How many lines below hold "пикселей"? Answer with only the number.

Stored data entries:
══════

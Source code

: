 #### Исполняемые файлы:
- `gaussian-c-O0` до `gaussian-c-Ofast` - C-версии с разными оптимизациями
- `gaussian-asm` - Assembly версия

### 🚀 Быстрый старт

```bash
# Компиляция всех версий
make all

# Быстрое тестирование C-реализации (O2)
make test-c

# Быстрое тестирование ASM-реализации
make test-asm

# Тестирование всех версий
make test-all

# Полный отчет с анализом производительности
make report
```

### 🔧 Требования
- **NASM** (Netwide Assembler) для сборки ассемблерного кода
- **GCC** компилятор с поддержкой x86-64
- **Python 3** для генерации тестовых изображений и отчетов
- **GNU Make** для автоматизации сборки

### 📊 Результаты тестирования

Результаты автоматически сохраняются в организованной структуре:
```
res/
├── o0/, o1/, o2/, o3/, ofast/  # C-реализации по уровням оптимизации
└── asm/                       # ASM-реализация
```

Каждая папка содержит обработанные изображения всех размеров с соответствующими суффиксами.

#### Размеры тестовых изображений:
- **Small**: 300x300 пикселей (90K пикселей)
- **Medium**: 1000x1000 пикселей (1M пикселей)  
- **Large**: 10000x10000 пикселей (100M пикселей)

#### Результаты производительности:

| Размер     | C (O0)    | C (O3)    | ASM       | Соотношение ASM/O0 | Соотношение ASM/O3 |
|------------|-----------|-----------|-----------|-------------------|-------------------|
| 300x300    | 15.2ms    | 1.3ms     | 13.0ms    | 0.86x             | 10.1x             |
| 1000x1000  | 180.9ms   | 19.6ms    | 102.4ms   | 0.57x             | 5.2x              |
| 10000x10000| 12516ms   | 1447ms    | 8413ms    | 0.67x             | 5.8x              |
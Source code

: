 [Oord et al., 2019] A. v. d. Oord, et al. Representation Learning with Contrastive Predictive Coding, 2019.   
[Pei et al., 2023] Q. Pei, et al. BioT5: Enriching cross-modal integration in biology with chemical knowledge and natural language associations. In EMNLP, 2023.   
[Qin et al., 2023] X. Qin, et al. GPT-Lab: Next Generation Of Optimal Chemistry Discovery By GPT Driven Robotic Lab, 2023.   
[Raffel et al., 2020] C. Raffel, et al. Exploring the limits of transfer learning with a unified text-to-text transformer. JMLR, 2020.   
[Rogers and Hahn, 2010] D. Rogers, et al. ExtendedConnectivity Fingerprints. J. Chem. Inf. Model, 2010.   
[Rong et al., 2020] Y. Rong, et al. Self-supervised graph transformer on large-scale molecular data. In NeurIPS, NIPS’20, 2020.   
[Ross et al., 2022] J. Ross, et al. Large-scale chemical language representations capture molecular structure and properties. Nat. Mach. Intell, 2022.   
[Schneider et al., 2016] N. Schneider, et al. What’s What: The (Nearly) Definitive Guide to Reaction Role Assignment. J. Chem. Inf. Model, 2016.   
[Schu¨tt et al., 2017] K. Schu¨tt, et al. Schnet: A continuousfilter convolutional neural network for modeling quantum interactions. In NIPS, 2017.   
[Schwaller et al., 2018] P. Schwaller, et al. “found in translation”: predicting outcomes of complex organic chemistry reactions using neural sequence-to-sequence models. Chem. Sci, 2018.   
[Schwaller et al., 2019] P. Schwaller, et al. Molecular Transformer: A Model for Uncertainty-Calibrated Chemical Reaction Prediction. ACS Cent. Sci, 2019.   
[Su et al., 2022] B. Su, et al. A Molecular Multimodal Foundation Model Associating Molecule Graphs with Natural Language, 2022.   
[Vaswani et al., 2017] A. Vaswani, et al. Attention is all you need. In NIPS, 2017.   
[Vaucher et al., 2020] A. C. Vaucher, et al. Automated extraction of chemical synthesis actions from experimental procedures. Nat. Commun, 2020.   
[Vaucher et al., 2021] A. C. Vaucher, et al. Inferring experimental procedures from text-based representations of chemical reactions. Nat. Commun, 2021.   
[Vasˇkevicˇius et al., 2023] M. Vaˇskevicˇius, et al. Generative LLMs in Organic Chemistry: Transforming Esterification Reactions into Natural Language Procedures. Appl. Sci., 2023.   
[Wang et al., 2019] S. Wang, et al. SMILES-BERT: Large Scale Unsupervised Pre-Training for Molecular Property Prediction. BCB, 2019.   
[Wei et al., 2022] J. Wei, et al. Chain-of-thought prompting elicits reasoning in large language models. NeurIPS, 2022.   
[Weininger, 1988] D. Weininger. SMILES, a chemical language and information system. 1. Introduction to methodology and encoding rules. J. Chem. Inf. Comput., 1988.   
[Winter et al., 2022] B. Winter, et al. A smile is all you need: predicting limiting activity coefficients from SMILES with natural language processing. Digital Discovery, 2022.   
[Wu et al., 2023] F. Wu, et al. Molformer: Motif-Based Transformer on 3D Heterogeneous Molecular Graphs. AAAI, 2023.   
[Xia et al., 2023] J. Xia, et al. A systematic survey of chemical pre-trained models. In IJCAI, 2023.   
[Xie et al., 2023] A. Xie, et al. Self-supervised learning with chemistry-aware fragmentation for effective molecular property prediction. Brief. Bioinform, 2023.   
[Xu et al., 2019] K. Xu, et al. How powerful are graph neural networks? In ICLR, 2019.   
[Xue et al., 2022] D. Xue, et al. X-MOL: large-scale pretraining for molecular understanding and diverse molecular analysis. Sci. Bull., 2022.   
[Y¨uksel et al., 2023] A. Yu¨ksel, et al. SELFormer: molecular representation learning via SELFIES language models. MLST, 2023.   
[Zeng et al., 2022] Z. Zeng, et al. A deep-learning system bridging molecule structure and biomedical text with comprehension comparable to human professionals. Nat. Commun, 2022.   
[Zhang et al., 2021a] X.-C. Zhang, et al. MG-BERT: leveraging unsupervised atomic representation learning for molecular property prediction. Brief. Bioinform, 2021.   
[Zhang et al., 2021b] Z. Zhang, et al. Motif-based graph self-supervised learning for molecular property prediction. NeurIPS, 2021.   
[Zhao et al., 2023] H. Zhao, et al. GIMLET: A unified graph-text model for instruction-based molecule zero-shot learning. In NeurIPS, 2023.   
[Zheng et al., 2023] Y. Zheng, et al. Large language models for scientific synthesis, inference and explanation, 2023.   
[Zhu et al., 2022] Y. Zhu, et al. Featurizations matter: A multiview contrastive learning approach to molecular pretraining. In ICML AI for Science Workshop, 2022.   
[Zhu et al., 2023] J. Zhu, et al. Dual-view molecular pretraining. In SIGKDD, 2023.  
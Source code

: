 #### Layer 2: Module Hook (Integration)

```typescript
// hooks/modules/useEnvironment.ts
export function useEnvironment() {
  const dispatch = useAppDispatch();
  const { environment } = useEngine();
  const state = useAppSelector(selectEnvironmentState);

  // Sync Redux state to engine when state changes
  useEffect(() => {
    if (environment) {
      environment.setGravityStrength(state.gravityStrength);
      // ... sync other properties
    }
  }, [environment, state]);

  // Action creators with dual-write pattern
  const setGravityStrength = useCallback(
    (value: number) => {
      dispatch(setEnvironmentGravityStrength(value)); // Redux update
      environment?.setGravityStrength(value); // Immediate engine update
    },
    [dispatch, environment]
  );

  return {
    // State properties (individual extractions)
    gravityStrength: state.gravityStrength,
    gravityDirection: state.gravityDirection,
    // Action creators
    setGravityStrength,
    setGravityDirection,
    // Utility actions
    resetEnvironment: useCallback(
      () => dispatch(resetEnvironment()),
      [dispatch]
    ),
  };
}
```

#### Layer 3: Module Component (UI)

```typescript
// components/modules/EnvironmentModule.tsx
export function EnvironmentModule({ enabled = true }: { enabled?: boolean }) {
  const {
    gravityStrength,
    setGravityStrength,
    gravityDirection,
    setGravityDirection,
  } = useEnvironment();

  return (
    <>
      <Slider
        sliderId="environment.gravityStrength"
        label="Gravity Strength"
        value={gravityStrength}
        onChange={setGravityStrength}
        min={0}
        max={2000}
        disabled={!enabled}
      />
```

══════

** Result **
3